## What is needed
The copy you return should hold only the lines from the top of the data below through the line with "nos Deus, Deus", each duplicated exactly and with no pictures.

Excerpted records below:

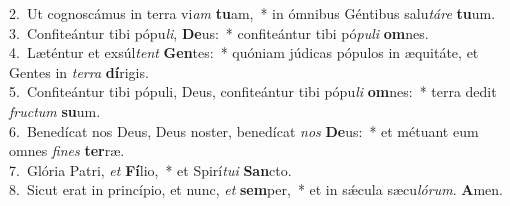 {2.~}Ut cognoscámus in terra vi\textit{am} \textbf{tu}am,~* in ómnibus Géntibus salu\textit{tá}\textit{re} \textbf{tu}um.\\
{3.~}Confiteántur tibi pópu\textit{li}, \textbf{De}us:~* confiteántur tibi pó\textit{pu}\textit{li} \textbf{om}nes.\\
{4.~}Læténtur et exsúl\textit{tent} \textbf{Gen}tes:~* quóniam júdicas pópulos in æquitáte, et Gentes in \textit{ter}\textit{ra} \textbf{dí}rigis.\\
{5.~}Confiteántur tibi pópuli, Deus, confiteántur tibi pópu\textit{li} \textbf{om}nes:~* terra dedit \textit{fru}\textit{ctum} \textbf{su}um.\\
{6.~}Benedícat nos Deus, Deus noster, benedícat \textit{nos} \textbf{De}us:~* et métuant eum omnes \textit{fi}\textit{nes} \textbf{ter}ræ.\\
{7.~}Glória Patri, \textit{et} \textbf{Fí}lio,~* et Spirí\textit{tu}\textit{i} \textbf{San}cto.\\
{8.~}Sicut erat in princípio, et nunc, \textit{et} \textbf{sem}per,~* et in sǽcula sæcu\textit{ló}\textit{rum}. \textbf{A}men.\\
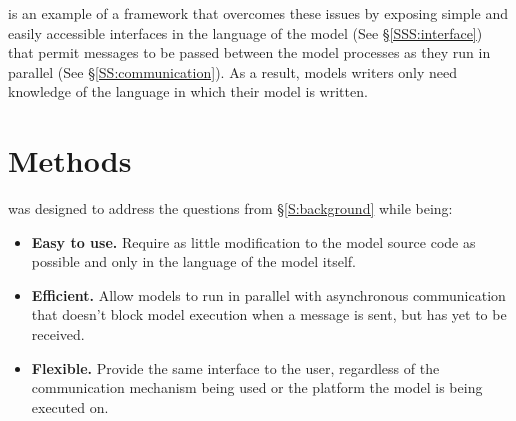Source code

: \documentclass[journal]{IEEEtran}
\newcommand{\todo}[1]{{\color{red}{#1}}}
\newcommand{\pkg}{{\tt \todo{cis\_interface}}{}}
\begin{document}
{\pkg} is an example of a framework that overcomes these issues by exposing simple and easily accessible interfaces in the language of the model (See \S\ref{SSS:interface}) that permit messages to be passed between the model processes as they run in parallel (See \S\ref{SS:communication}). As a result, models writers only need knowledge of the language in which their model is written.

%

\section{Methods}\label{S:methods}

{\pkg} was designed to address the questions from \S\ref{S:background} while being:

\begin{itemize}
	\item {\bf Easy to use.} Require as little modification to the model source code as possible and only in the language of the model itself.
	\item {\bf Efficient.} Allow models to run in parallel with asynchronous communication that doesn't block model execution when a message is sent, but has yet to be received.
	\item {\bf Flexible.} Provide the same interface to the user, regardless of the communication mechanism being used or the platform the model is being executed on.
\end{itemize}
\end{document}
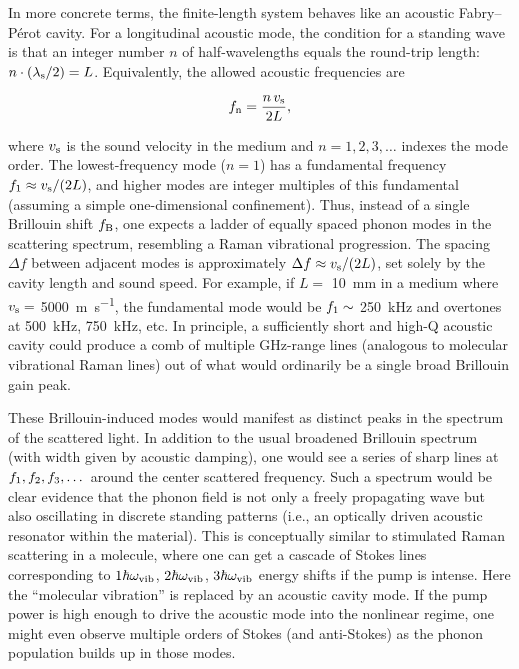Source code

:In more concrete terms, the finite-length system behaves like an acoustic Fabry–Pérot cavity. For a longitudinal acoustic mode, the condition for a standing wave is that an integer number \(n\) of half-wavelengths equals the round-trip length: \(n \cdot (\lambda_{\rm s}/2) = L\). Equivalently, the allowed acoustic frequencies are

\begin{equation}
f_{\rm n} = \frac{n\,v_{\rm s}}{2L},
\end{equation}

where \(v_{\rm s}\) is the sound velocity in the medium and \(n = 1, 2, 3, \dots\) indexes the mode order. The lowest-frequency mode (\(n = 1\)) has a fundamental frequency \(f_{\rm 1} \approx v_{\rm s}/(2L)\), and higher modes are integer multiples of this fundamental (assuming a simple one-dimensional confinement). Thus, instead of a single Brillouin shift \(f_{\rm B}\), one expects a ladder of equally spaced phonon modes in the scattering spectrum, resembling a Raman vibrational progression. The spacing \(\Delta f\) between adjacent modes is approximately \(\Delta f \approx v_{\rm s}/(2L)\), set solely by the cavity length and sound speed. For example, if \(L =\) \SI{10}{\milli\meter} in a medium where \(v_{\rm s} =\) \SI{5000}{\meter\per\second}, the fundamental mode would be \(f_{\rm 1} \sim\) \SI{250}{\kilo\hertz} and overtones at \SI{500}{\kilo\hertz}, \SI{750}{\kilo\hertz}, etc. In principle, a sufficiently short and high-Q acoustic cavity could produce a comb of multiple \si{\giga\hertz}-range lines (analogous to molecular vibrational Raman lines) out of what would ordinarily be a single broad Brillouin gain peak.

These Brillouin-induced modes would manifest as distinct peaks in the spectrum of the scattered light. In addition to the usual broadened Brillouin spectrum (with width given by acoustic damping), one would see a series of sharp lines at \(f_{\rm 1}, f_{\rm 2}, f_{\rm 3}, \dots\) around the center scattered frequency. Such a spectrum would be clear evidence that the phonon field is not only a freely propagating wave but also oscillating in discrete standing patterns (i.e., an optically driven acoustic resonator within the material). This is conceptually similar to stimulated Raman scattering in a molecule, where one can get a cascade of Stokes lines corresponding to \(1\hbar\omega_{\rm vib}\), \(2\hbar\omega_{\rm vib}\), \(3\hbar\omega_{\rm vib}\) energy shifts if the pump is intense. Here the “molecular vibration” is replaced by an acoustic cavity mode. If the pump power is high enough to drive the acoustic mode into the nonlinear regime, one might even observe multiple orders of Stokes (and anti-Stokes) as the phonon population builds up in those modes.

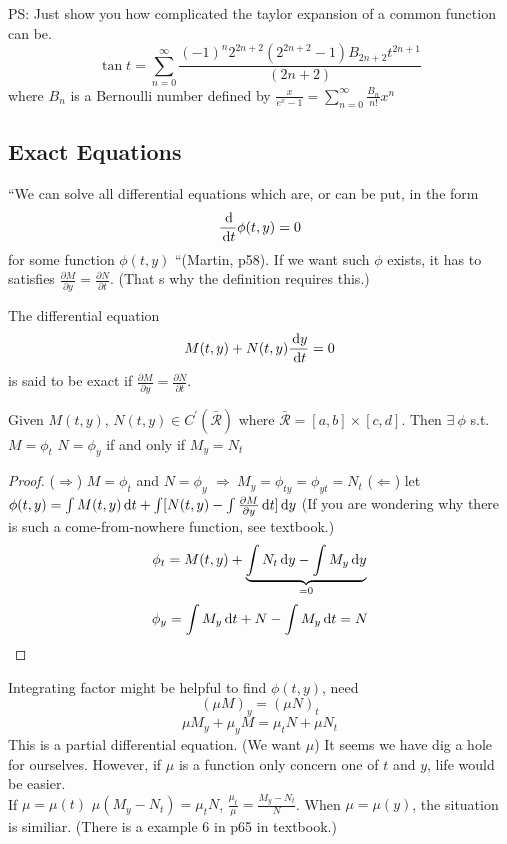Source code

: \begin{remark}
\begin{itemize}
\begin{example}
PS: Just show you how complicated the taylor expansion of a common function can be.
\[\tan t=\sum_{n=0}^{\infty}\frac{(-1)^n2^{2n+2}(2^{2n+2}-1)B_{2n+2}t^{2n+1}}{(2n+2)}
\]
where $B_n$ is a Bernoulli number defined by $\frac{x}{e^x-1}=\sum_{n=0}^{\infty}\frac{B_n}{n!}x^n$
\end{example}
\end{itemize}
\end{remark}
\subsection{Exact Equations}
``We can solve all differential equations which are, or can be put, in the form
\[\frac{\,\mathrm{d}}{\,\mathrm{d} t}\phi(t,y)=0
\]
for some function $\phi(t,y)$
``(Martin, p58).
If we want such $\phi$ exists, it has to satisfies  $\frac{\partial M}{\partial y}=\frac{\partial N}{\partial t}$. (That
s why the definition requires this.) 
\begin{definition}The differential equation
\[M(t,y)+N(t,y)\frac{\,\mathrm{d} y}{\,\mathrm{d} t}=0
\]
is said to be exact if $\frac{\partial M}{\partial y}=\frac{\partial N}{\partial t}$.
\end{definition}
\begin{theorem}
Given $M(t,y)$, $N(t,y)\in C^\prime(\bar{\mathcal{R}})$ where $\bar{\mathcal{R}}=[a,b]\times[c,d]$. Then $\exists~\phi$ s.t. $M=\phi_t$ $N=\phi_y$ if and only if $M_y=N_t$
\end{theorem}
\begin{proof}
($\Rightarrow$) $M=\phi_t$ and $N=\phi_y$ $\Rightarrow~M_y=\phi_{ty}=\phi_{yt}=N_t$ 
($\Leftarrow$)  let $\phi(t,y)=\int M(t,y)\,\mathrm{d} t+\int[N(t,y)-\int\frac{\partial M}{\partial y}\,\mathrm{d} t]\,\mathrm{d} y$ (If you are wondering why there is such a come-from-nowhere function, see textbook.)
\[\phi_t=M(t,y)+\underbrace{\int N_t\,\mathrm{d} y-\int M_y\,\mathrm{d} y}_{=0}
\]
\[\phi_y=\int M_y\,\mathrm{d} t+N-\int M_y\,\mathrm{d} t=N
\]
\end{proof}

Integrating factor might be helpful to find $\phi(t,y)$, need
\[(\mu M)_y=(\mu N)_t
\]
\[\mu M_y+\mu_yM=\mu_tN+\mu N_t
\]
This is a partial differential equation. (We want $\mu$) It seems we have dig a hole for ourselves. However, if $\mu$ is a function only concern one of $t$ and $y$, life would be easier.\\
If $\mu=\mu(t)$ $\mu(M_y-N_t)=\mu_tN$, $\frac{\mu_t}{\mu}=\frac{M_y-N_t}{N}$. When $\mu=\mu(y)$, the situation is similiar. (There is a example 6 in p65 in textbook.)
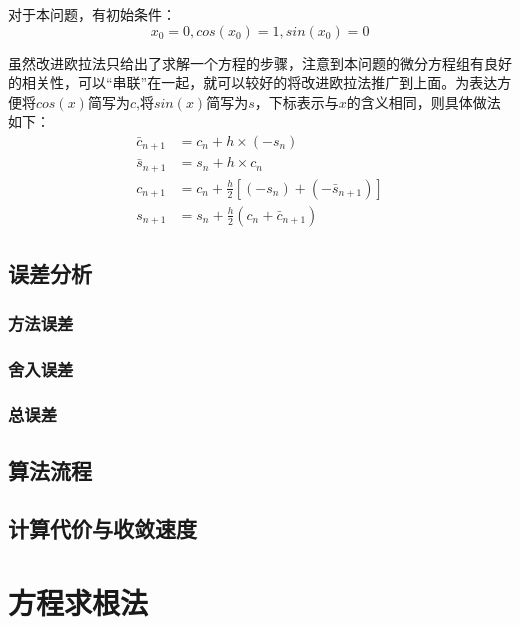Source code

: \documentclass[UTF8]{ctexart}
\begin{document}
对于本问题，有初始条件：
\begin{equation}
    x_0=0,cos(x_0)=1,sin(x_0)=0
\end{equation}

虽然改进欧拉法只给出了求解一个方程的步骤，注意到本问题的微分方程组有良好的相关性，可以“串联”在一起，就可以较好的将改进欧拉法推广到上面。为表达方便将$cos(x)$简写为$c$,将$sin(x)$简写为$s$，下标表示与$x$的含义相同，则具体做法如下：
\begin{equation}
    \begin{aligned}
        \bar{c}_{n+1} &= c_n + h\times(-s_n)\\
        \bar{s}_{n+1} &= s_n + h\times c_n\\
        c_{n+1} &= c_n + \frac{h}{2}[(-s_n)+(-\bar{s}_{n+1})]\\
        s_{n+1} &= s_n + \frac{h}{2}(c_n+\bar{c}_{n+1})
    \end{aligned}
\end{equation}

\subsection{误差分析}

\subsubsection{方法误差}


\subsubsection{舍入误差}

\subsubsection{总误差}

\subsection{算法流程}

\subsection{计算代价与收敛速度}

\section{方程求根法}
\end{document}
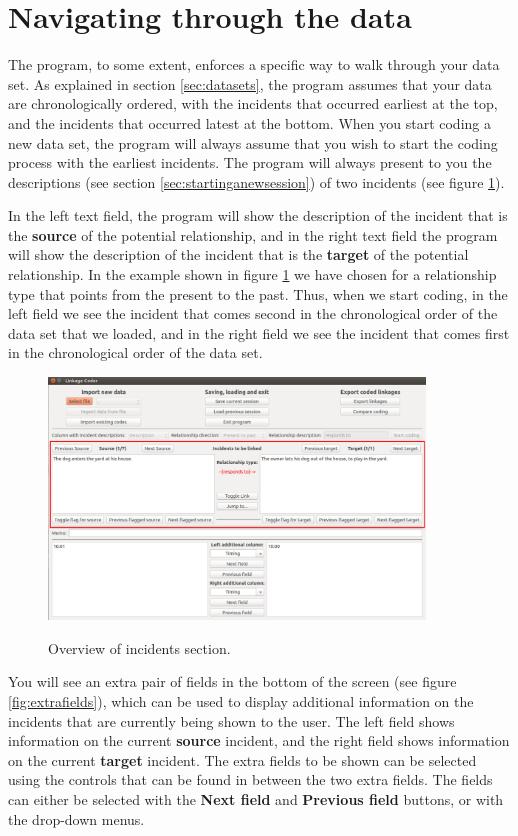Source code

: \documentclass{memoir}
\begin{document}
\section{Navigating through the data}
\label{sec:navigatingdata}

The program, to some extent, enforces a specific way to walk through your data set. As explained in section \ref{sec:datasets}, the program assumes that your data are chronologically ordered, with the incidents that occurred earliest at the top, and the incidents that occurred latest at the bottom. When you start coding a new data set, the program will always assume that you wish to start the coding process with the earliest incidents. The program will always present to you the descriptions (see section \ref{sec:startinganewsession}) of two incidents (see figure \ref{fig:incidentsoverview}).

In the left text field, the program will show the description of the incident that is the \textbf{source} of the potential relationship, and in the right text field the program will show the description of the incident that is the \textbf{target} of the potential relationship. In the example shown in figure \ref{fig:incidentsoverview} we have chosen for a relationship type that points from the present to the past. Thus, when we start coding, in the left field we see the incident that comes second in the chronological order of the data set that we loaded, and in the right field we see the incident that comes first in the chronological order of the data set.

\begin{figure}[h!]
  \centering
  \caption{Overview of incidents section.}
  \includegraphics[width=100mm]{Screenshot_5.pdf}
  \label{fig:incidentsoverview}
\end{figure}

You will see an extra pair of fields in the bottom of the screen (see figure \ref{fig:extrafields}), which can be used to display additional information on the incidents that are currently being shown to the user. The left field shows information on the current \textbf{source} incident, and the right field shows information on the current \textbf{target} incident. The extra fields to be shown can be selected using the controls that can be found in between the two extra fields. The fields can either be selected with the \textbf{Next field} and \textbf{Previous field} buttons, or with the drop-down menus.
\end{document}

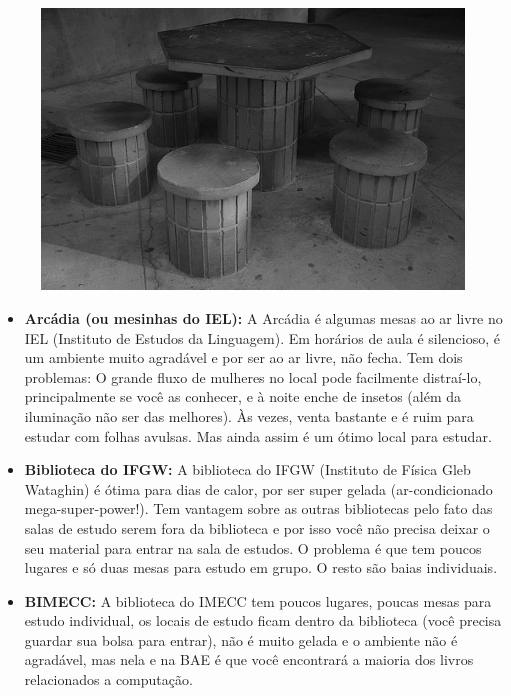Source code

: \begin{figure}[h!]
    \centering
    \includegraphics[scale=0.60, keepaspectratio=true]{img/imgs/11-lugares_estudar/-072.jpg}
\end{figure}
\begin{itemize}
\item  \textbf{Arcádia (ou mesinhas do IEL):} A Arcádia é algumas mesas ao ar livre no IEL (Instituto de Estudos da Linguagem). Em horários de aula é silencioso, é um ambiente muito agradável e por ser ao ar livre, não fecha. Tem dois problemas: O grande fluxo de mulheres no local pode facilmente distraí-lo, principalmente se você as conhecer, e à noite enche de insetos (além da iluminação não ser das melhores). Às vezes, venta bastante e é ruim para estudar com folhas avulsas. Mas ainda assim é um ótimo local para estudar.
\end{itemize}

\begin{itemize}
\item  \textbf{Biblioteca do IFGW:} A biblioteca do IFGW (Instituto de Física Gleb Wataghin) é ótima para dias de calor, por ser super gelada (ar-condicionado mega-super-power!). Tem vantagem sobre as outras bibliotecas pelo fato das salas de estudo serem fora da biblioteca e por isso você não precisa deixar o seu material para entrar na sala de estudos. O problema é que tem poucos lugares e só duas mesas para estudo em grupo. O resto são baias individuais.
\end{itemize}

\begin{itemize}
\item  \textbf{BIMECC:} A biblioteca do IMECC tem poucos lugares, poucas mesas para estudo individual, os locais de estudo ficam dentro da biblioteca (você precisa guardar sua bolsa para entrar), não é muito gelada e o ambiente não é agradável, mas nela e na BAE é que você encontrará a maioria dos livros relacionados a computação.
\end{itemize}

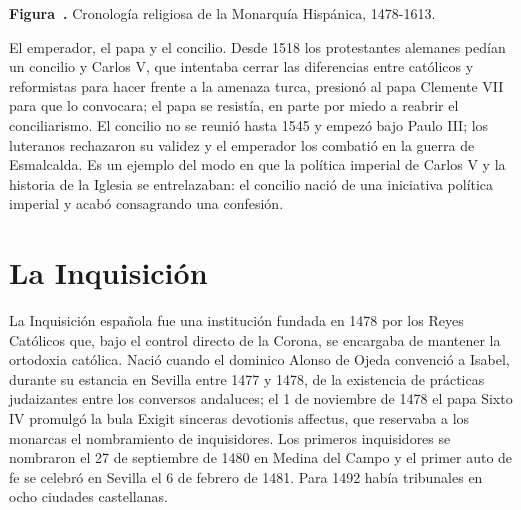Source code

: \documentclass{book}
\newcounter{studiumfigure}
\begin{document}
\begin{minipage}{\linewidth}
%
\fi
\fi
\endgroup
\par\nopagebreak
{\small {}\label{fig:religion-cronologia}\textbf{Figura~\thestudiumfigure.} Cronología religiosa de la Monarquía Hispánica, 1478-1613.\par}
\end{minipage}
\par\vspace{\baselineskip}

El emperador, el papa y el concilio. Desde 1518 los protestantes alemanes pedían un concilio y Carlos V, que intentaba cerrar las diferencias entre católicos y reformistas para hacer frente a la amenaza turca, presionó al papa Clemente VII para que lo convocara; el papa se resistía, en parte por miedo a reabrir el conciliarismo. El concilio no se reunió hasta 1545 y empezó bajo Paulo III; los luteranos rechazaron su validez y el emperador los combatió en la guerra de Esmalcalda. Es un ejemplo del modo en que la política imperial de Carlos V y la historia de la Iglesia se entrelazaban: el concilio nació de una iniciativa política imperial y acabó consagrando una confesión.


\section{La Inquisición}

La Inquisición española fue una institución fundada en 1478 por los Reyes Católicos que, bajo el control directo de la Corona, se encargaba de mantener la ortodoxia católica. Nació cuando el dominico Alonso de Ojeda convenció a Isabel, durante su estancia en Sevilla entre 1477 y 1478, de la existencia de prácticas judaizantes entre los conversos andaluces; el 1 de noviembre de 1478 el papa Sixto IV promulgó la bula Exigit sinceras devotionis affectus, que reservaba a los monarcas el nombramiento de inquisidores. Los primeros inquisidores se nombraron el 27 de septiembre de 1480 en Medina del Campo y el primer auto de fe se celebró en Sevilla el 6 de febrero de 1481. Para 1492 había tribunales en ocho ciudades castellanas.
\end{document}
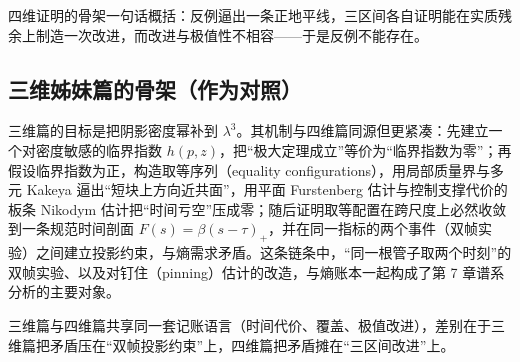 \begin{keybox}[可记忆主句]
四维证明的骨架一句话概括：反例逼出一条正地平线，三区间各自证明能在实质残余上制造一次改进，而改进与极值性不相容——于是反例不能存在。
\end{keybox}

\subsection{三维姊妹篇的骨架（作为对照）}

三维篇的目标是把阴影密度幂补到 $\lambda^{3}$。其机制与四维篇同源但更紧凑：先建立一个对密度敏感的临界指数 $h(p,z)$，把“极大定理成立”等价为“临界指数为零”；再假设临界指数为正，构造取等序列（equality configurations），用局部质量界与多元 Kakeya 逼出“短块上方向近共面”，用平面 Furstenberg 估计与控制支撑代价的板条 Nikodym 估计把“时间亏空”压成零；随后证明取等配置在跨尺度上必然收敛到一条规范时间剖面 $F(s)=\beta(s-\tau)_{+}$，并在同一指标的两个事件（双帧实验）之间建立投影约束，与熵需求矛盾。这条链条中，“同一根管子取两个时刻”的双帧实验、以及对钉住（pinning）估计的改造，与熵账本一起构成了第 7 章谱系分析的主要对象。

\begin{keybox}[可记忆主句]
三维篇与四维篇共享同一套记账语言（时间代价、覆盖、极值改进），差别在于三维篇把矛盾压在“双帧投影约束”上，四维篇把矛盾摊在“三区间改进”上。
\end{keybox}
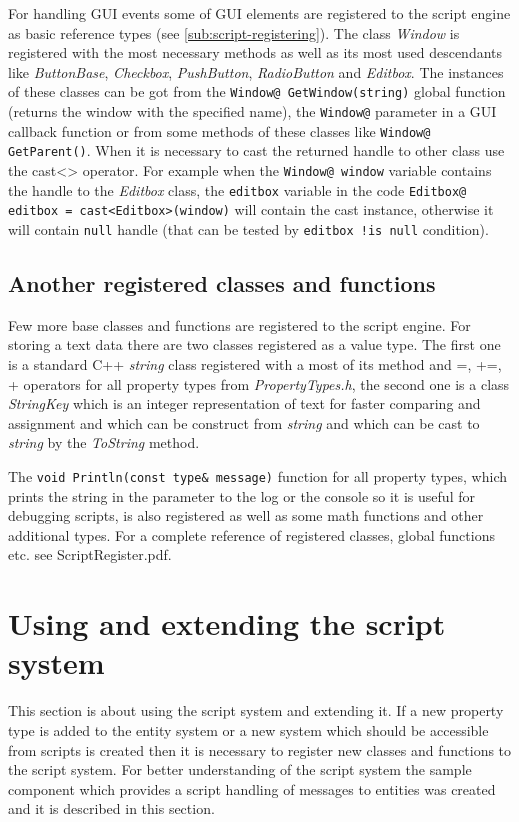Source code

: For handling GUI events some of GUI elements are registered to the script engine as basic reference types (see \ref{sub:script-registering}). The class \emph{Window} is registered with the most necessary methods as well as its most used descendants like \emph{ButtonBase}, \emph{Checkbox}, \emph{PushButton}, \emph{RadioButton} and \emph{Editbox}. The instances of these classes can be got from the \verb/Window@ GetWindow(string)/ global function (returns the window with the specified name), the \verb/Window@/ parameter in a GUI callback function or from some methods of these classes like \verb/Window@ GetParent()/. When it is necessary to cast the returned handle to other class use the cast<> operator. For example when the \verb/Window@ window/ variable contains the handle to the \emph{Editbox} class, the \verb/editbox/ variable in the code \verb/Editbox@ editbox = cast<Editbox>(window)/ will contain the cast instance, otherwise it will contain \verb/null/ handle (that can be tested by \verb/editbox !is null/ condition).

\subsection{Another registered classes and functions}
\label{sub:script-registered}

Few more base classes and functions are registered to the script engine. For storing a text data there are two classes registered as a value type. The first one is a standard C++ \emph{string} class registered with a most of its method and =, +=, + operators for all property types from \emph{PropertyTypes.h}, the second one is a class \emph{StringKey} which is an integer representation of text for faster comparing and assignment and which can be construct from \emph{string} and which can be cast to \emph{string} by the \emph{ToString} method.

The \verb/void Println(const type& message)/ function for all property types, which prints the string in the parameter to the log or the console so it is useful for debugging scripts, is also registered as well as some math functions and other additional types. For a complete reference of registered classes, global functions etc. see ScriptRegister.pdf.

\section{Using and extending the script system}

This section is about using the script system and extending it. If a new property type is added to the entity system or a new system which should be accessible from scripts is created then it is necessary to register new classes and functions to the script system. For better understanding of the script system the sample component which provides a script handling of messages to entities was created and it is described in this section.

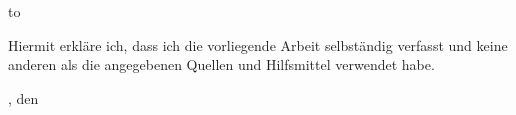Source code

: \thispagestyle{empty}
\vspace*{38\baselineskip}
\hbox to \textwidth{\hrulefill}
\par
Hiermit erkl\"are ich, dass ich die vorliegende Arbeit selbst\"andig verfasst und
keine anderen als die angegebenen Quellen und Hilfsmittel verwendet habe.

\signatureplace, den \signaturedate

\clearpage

End of Excerpted records.

## Exercise output
 {2.~}Ut cognoscámus in terra vi\textit{am} \textbf{tu}am,~* in ómnibus Géntibus salu\textit{tá}\textit{re} \textbf{tu}um.\\
{3.~}Confiteántur tibi pópu\textit{li}, \textbf{De}us:~* confiteántur tibi pó\textit{pu}\textit{li} \textbf{om}nes.\\
{4.~}Læténtur et exsúl\textit{tent} \textbf{Gen}tes:~* quóniam júdicas pópulos in æquitáte, et Gentes in \textit{ter}\textit{ra} \textbf{dí}rigis.\\
{5.~}Confiteántur tibi pópuli, Deus, confiteántur tibi pópu\textit{li} \textbf{om}nes:~* terra dedit \textit{fru}\textit{ctum} \textbf{su}um.\\
{6.~}Benedícat nos Deus, Deus noster, benedícat \textit{nos} \textbf{De}us:~* et métuant eum omnes \textit{fi}\textit{nes} \textbf{ter}ræ.\\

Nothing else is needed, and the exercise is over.